The emergence of new technology for electric cars makes the subject even more appealing to Shulman.
NORTHAMPTON – The race is on to come up with a battery that will make the electric automobile a viable alternative to gas guzzlers, and Seth Shulman is chronicling it. The Northampton journalist and author has a lot of archives to pour through. The race he’s writing about took place a century ago between Thomas Alva Edison and Henry Ford.
Shulman, who writes about science and technology, got a recent boost on his current project when he was awarded a grant from the John Simon Guggenheim Memorial Foundation. The $40,000 fellowship was one of 180 bestowed upon scholars, artists and scientists in the foundation’s 87th Annual Competition this spring. For Shulman, who has five books and numerous magazine articles to his credit, the gift means a lot of visits to Edison’s archives in West Orange, New Jersey.
Shulman worked out of Boston until ten years ago, when he moved to Northampton with his wife, a University of Massachusetts professor. His field of interest has taken him both to the cutting edge of science and back into the past.
“I love the period around the turn of the last century,” he said. “In many ways it was like the times we’re living in.”
Shulman has already penned non-fiction books on the birth of flight and the telephone. In “The Telephone Gambit,” he explores the possibility that Alexander Graham Bell plagiarized the ideas for his invention. Edison, perhaps the preeminent inventor of that era, has long been on Shulman’s to-do list.
“I’ve wanted to learn more about him,” he said. “Thomas Alva Edison was one of the most amazing inventors the world has ever known.”
In particular, Shulman is interested in Edison’s efforts to come up with an electric car. As he explains it, Edison was vying with Henry Ford at the time to produce an affordable automobile.
“It looked like he had a shot of winning that race,” Shulman said. “At one time there were more electric cars than gas-powered cars. We all know what happened.”

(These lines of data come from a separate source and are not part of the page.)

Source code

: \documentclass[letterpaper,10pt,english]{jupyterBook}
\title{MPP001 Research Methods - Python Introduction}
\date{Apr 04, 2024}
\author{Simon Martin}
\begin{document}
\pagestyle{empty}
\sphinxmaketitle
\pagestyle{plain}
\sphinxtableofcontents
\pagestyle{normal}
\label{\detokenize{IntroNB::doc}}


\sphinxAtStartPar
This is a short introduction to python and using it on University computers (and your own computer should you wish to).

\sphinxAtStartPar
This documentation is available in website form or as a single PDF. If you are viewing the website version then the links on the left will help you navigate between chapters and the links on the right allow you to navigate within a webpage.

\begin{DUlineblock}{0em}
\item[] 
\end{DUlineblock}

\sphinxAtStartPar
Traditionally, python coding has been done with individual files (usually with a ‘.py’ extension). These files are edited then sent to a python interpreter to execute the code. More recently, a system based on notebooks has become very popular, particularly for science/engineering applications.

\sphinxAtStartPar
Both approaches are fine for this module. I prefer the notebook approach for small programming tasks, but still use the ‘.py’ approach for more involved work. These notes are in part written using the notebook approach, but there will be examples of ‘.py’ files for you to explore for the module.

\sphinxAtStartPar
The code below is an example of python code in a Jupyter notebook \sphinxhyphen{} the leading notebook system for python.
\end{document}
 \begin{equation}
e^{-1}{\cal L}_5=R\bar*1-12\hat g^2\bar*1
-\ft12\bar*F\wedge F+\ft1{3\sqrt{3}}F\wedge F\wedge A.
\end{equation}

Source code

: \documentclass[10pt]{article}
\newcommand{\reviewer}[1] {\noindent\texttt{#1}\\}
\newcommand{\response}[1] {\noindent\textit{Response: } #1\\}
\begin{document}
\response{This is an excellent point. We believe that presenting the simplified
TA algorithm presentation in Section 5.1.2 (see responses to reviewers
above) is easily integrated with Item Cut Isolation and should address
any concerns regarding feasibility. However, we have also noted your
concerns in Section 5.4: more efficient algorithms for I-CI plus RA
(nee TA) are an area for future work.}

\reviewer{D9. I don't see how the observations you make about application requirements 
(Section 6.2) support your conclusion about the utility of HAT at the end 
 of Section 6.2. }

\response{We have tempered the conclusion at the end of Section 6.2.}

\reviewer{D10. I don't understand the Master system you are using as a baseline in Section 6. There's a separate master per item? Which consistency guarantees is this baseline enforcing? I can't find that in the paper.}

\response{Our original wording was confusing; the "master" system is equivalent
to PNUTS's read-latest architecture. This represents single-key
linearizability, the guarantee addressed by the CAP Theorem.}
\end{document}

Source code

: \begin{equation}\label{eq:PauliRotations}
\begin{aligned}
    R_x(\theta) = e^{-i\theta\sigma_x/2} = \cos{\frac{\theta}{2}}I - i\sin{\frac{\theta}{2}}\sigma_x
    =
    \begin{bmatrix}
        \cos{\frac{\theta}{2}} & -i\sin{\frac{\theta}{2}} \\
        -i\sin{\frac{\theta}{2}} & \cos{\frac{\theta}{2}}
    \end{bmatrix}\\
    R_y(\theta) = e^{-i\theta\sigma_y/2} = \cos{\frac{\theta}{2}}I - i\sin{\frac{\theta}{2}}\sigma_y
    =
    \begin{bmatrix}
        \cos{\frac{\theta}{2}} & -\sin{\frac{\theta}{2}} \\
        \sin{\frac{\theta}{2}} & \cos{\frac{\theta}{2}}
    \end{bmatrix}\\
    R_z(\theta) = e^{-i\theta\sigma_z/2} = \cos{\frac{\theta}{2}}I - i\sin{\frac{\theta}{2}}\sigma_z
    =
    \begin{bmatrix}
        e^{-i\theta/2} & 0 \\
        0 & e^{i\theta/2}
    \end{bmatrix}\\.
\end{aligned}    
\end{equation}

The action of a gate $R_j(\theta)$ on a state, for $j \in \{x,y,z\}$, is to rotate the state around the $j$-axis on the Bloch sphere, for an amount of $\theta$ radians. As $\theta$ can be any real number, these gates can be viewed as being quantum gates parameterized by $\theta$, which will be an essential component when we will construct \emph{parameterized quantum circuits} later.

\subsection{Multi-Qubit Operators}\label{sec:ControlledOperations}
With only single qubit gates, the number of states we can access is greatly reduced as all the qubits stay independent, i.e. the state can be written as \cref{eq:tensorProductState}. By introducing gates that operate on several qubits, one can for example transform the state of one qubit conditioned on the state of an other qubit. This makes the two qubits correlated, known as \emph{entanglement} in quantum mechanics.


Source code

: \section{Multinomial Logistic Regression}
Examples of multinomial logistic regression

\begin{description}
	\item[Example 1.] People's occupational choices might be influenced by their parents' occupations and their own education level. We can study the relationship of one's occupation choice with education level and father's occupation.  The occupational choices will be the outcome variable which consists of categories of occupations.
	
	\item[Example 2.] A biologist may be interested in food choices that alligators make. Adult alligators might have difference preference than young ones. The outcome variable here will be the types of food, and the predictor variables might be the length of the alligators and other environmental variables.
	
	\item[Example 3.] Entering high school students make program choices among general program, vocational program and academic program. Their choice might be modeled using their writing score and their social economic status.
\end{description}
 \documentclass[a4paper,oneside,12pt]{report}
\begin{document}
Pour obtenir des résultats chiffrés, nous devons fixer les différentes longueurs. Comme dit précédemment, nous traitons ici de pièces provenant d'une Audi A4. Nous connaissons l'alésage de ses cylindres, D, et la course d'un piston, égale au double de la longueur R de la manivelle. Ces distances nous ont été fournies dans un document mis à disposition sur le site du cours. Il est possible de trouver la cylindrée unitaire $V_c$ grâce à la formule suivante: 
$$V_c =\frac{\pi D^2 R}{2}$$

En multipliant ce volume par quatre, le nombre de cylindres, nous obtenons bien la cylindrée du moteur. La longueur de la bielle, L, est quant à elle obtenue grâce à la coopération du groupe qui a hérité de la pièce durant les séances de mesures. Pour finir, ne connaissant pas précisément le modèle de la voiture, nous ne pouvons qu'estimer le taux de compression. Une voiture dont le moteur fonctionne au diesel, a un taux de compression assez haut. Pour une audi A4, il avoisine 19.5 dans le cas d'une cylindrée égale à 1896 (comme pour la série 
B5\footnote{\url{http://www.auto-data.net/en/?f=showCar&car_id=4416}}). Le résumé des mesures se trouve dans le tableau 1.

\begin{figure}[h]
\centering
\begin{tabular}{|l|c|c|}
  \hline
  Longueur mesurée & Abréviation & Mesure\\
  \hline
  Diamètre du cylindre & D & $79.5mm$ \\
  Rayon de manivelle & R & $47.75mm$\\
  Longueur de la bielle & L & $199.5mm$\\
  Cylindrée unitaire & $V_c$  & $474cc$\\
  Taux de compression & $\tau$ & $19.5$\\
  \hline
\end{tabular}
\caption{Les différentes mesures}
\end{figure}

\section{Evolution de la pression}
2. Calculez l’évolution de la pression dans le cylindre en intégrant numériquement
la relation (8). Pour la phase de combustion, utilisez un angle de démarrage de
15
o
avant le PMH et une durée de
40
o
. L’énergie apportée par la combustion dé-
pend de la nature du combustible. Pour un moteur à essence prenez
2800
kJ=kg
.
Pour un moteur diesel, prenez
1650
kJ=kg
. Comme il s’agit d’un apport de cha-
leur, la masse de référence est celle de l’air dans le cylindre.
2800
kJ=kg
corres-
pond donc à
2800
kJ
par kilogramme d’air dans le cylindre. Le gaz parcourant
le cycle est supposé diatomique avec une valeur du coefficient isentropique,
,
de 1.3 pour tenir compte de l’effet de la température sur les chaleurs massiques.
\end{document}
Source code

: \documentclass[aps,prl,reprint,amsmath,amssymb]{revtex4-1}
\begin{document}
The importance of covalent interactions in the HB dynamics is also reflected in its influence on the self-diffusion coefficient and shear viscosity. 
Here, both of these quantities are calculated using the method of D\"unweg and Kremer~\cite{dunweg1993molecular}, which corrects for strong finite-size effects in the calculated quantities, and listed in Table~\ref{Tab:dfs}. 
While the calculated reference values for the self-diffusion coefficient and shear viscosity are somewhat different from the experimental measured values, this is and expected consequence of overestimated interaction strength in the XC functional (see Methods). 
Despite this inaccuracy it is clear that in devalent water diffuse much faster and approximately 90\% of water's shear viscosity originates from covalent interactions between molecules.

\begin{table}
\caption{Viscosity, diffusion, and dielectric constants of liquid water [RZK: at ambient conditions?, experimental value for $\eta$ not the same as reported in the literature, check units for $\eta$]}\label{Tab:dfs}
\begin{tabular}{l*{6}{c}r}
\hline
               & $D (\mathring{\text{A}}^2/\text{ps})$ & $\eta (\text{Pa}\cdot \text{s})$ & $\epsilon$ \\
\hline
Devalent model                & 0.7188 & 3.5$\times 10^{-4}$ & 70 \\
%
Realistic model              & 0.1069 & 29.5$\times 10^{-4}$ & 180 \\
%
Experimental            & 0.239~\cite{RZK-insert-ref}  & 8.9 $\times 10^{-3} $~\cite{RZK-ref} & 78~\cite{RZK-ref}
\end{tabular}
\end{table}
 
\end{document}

The emergence of new technology for electric cars makes the subject even more appealing to Shulman. He notes that in the course of his work on the electric automobile, Edison came up with the alkaline battery, which proved to be his most profitable invention. For more information, he plans to explore Edison’s voluminous New Jersey archives.
“There are a million pages of documents just on the stuff I’m looking at,” he said.
The Guggenheim fellowship has been a boon to his work, Shulman said.
“It allows me to do a lot of research, and it’s helpful to get a book advance.”
Beyond the financial perks, Shulman sees the fellowship as an affirmation of his work.
“It’s a nice honor to get recognized in that way,” he said.